Archive for category Building Construction

Regeneration of Central Business District, Abids | Urban Design

Redesigning Abids, Hyderabad | Urban Design Project

Urban design is complex but fascinating. At least I find it to be exciting and challenging since urban designers get to shape the lifestyles of the people. I would like to discuss one of the urban design projects I did in Architecture college in a group. We were a group of 12 students, all of us skilled in different areas. When we began, we felt the project work was intimidating and that it was too early for us to be working on one. I am going to be writing a series of articles of how we dealt with this project, the design process that we followed and all the survey methods that we used. It was a great experience.

Aim of the Project:

Conservation of the original market character by restricting to various patterns, colours, to create a scenario that invites tourists without disturbing the old and traditional built forms to relate to the original concepts. We are aiming at Sustainability…Sustaining and improving the living standards and reviving the importance of the commercial hub in terms of commercial activity.

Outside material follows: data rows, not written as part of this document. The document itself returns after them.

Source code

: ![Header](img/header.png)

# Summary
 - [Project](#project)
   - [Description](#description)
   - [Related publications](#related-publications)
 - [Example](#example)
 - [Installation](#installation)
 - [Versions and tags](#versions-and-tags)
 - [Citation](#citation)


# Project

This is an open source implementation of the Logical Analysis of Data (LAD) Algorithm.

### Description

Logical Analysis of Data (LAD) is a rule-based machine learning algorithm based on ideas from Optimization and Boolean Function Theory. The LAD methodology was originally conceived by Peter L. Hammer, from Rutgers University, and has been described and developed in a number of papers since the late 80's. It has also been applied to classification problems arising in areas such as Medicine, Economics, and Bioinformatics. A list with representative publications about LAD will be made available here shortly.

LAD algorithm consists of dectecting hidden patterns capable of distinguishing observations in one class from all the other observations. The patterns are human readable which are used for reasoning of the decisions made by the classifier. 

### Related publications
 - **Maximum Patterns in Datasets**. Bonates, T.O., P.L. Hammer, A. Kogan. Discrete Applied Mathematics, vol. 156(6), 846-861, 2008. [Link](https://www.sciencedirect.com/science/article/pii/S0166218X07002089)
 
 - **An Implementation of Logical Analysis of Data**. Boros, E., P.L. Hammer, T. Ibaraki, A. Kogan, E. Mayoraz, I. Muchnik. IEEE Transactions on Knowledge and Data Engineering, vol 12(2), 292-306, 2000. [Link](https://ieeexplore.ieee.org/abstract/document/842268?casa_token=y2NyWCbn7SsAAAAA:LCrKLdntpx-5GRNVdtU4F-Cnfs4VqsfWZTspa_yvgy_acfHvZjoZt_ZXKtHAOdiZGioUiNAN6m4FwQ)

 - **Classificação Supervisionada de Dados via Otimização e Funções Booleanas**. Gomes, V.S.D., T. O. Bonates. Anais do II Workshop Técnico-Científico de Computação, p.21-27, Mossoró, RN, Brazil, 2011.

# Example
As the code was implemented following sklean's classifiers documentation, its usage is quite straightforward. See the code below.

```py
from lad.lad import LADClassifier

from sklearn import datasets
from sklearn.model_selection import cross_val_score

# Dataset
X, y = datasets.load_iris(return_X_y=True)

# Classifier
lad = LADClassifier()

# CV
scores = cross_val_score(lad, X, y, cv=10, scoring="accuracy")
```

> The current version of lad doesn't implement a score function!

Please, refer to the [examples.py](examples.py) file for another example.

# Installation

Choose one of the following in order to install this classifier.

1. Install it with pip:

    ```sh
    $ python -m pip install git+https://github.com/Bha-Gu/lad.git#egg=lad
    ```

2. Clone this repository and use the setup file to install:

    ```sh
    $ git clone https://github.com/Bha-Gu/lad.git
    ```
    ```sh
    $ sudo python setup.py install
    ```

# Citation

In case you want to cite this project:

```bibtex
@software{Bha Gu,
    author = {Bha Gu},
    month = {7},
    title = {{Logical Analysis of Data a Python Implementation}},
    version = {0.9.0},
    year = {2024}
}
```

We listed out the target issues in terms of Sustainable Development. Listing aims of the project is the first and most important thing to do before beginning any kind of project. This gave us a clear understanding of the direction in which we should be progressing.

Urban design process

This is the design process we followed for redesigning the commercial hub. We had a brainstorming session with our group and came up with all the possible approaches we could take to design the project.

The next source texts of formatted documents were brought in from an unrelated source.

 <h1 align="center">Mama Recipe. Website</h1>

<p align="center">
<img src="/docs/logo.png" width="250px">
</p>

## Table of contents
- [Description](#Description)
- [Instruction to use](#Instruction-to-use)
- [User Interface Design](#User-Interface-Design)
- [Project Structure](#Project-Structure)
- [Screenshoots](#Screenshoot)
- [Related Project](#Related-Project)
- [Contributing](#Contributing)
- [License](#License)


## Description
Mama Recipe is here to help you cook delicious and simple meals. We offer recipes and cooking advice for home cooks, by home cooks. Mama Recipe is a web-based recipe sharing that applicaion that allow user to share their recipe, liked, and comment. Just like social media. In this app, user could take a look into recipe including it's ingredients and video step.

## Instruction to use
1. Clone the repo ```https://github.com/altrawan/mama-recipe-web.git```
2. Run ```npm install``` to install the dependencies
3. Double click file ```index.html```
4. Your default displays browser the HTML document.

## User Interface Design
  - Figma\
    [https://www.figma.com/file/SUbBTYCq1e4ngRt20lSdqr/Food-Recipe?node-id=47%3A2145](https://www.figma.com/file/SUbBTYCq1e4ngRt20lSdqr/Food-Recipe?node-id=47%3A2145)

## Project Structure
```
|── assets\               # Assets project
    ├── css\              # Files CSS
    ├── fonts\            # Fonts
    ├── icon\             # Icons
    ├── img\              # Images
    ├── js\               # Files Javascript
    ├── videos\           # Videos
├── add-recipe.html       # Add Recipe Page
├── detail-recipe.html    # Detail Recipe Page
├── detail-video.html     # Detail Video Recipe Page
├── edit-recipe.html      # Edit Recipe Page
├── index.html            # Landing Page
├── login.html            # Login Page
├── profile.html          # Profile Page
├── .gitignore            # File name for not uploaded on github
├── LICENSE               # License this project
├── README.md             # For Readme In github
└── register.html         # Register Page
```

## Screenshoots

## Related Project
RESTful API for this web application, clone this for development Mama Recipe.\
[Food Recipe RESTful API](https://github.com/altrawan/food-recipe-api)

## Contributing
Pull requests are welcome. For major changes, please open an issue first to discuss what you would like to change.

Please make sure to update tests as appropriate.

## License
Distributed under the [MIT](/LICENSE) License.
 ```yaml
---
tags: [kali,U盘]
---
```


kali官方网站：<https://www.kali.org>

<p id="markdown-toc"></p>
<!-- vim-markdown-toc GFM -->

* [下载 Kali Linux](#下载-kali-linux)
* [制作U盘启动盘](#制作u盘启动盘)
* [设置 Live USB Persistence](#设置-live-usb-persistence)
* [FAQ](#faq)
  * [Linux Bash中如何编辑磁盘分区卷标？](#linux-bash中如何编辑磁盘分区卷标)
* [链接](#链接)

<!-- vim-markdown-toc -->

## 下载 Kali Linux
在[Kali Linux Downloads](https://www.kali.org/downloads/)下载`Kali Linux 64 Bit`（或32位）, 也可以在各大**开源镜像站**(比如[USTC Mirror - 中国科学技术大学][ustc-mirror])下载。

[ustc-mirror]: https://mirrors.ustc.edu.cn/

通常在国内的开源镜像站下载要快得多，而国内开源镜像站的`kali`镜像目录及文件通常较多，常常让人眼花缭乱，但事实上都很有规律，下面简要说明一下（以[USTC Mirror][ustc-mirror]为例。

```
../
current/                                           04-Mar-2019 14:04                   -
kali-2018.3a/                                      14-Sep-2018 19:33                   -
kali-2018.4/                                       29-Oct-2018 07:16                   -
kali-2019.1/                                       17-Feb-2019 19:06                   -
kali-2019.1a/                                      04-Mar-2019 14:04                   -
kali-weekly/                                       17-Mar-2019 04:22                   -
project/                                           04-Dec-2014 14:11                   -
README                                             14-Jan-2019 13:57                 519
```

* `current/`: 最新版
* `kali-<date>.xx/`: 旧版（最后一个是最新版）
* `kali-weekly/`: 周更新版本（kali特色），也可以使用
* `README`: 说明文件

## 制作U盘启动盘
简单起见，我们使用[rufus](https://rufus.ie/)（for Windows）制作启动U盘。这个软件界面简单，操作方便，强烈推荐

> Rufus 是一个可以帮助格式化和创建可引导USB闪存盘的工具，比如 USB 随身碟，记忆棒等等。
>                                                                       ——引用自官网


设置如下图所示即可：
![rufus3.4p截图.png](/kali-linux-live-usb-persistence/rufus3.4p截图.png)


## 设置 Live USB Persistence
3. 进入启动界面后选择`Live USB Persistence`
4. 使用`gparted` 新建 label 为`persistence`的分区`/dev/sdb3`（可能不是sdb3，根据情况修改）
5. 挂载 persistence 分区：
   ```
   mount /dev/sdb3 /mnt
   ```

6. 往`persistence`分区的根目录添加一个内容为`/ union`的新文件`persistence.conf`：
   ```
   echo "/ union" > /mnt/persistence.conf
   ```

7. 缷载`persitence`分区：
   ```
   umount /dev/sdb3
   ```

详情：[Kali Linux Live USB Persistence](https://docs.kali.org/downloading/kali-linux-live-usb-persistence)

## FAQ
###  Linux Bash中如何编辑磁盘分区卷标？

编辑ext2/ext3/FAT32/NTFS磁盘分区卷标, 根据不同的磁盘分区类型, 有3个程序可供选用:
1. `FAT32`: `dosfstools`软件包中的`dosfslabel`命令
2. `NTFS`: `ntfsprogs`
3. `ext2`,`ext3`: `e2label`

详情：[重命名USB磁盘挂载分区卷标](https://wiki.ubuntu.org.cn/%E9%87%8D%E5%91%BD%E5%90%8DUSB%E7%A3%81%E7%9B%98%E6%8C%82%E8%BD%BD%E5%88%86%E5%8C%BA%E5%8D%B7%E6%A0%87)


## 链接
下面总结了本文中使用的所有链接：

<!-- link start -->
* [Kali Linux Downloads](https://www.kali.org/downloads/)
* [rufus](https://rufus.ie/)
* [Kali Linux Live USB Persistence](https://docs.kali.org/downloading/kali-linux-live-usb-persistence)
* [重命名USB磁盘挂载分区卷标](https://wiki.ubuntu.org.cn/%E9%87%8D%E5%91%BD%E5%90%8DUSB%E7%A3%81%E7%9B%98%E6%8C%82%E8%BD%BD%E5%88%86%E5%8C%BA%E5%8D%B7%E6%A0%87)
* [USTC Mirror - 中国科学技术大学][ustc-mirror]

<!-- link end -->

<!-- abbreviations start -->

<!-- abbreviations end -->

Stage One: Case study of 1,000,000 sq m of area in the centre of commercial hub (studied land use pattern)

Stage Two: Detailed Study and Analysis of the Critical Zone for Redesign

Selection Criteria

Abids is one of the oldest commercial hub in the Hyderabad city. Abids constitutes the dwellings of Upper middle class families. People from all over the city came to shop jewellery and textiles at Abids. With the decentralisation of the commercial markets, the crowd coming to Abids has lessened as compared to what it was earlier. The good thing about Abids is that it still has a unique shopping market which other places don’t have. This is what we identified as the unique selling point for the regeneration of Abids. To regenerate, it is essential to identify issues and come up with solutions that could enhance the functioning of the commercial hub and help restoring it to its original character.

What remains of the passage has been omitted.